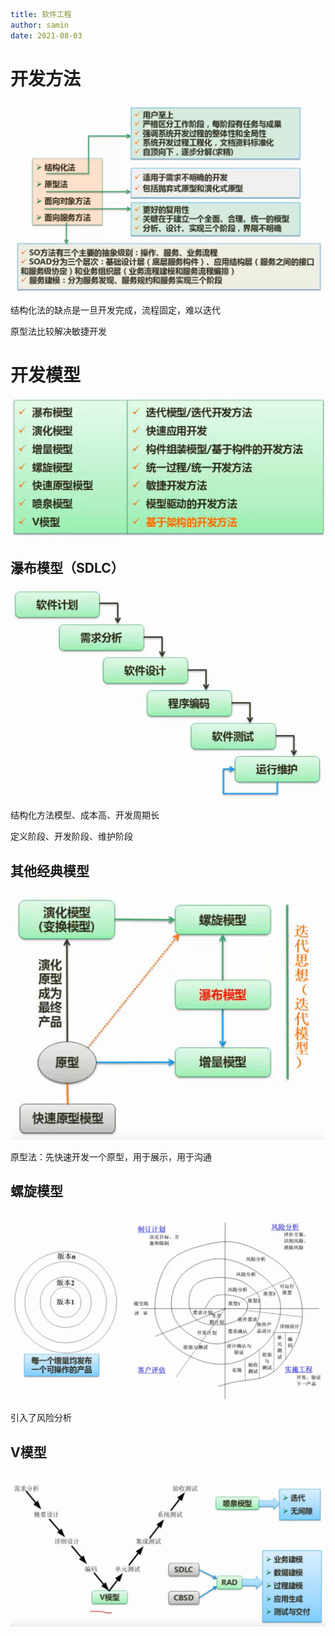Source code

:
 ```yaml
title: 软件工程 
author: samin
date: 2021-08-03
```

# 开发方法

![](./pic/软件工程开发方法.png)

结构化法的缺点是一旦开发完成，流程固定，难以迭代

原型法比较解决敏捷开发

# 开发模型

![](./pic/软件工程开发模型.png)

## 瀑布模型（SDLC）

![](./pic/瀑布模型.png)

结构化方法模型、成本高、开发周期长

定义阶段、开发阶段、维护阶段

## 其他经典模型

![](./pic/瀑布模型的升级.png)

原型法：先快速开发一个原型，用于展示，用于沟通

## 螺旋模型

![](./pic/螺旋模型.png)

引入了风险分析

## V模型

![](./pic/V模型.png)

★ ★ ★ ★ ★

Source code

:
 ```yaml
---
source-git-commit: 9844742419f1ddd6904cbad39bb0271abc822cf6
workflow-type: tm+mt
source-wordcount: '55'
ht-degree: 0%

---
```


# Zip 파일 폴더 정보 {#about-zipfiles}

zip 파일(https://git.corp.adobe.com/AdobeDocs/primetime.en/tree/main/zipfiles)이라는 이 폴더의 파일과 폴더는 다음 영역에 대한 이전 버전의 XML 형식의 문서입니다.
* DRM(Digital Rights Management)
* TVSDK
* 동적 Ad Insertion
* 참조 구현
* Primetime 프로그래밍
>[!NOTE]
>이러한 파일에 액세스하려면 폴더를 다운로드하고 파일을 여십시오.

★ ★ ★ ★ ★

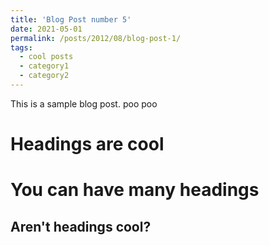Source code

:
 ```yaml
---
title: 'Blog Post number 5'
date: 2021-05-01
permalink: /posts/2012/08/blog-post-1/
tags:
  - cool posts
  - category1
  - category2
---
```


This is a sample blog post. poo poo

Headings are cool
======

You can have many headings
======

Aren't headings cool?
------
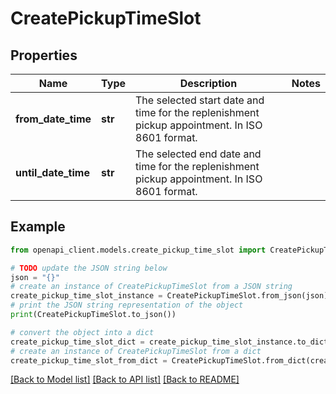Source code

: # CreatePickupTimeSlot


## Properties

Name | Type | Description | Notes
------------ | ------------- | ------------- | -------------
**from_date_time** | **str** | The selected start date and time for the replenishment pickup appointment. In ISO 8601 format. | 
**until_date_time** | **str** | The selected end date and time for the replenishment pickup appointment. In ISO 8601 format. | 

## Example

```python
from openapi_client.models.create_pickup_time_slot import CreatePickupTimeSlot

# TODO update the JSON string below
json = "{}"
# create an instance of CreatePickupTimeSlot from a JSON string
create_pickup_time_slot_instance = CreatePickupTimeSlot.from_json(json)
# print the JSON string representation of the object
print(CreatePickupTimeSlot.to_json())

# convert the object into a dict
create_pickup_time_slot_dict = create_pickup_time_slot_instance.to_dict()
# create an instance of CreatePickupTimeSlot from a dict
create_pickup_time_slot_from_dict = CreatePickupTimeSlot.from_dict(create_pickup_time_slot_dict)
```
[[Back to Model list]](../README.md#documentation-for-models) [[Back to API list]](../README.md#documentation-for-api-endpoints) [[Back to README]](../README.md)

★ ★ ★ ★ ★

* **Problem requirements**
From the records given above, copy all lines containing "format".

* **Response to this task**
**from_date_time** | **str** | The selected start date and time for the replenishment pickup appointment. In ISO 8601 format. | 
**until_date_time** | **str** | The selected end date and time for the replenishment pickup appointment. In ISO 8601 format. | 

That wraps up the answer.